The Shopify architecture is comprised of a hybrid model with a monolithic ruby application in the center (Shopify Core) that’s supported by a variety of services including Storefront Renderer (responsible for serving HTML to browsers and some storefront API traffic), our analytics pipelines, fraud analysis pipelines, payment processing infrastructure, webhook-sending services, and many more. As one can imagine, there are many different systems involved that receive traffic when a buyer browses a storefront, adds items to their cart, enters their shipping and payment information, and ultimately completes their purchase via checkout. When we generate BFCM level load against the platform, we need to be cognizant of which components need to be scaled up (and how high) to support this load.

Scaling Up

In 2022 we were determined to perform more of these full-scale tests than we did in 2021 with the goal of making them as much of a non-event as possible.
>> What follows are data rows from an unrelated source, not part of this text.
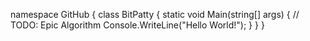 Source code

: namespace GitHub
{
  class BitPatty
  {
    static void Main(string[] args) {
      // TODO: Epic Algorithm
      Console.WriteLine("Hello World!");
    }
  }
}
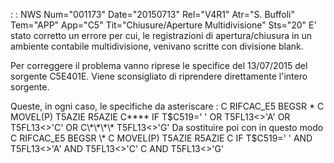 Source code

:  :  : NWS Num="001173" Date="20150713" Rel="V4R1" Atr="S. Buffoli" Tem="APP" App="C5" Tit="Chiusure/Aperture Multidivisione" Sts="20"
E' stato corretto un errore per cui, le registrazioni di apertura/chiusura in un ambiente contabile
multidivisione, venivano scritte con divisione blank.

Per correggere il problema vanno riprese le specifice del 13/07/2015 del sorgente C5E401E. Viene sconsigliato di riprendere direttamente l'intero sorgente.

Queste, in ogni caso, le specifiche da asteriscare : 
C     RIFCAC_E5     BEGSR
 \*
C                   MOVEL(P)  T5AZIE        R5AZIE
C\*\*\*\*               IF        T$C519=' ' OR T5FL13<>'A' OR T5FL13<>'C' OR
C\*\*\*\*                         T5FL13<>'G'
Da sostituire poi con in questo modo
C     RIFCAC_E5     BEGSR
 \*
C                   MOVEL(P)  T5AZIE        R5AZIE
C                   IF        T$C519=' ' AND T5FL13<>'A' AND T5FL13<>'C'
C                             AND T5FL13<>'G'
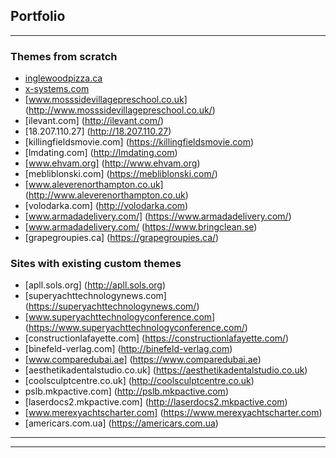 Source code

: ## Portfolio

---

### Themes from scratch 

- [inglewoodpizza.ca](http://inglewoodpizza.ca/)
- [x-systems.com](http://x-systems.com/)
- [www.mosssidevillagepreschool.co.uk] (http://www.mosssidevillagepreschool.co.uk/)
- [ilevant.com] (http://ilevant.com/)
- [18.207.110.27] (http://18.207.110.27)
- [killingfieldsmovie.com] (https://killingfieldsmovie.com)
- [lmdating.com] (http://lmdating.com)
- [www.ehvam.org] (http://www.ehvam.org)
- [mebliblonski.com] (https://mebliblonski.com/)
- [www.aleverenorthampton.co.uk] (http://www.aleverenorthampton.co.uk)
- [volodarka.com] (http://volodarka.com)
- [www.armadadelivery.com/] (https://www.armadadelivery.com/)
- [www.armadadelivery.com/ (https://www.bringclean.se)
- [grapegroupies.ca] (https://grapegroupies.ca/)

### Sites with existing custom themes

- [apll.sols.org] (http://apll.sols.org)
- [superyachttechnologynews.com] (https://superyachttechnologynews.com/)
- [www.superyachttechnologyconference.com] (https://www.superyachttechnologyconference.com/)
- [constructionlafayette.com] (https://constructionlafayette.com/)
- [binefeld-verlag.com] (http://binefeld-verlag.com)
- [www.comparedubai.ae] (https://www.comparedubai.ae)
- [aesthetikadentalstudio.co.uk] (https://aesthetikadentalstudio.co.uk)
- [coolsculptcentre.co.uk] (http://coolsculptcentre.co.uk)
- pslb.mkpactive.com] (http://pslb.mkpactive.com)
- [laserdocs2.mkpactive.com] (http://laserdocs2.mkpactive.com)
- [www.merexyachtscharter.com] (https://www.merexyachtscharter.com)
- [americars.com.ua] (https://americars.com.ua)

---




---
We started planning for our first tests for the year in February by analyzing our numbers from 2021 BFCM including the number of instances we had running of the various components of Shopify Core and our other related applications, as well as revising some of the results of our 2021 scale tests.

After we had devised our plan for how we wanted to scale up, our next steps were to work with our cloud vendor to ensure that we could secure the number of desired virtual machines for the first scale test date. One of the challenges encountered when operating large-scale cloud infrastructure is that cloud providers also only have a finite number of resources available at any given time, and making a request for scaling up an already-large footprint by 200 percent is something that needs special attention.

Our scale up strategy evolved from years of observing how the platform as a whole behaves at scale and which components are necessary to be scaled up for load testing. For example, our nginx request-routing tiers that sit downstream of our core platform must be scaled up prior to these BFCM Scale Tests to accommodate the high level of traffic we generate. Similarly, upstream components of Shopify core such as our ProxySQL tier and our global Key/Value store need to be scaled up as well ahead of any large-scale testing.

When coordinating these BFCM Scale Tests, it’s a multi-team effort. Some teams scale up their associated components the day before testing as they may require more time, and other components scale up only on test days to help keep costs down.

On the day of each BFCM Scale Test, we scale up the remaining components to their full scale profiles, and they remain in this configuration for the duration of the test exercise that day, usually lasting several hours. During (or shortly after) we’ve completed our full scale-up we occasionally encounter issues that arise from operating at this scaled up profile without any additional load on the system. Identifying these issues now (rather than during BFCM) is a key part about why we do these exercises early and often. These issues have included themes like:

The increased number of connections resulting from an increased number of Storefront Renderer instances running to an upstream application is overloading the upstream application even at idle platform load.
An increased number of Shopify Core replicas is creating extra pressure on our streaming infrastructure due to an increased number of connections.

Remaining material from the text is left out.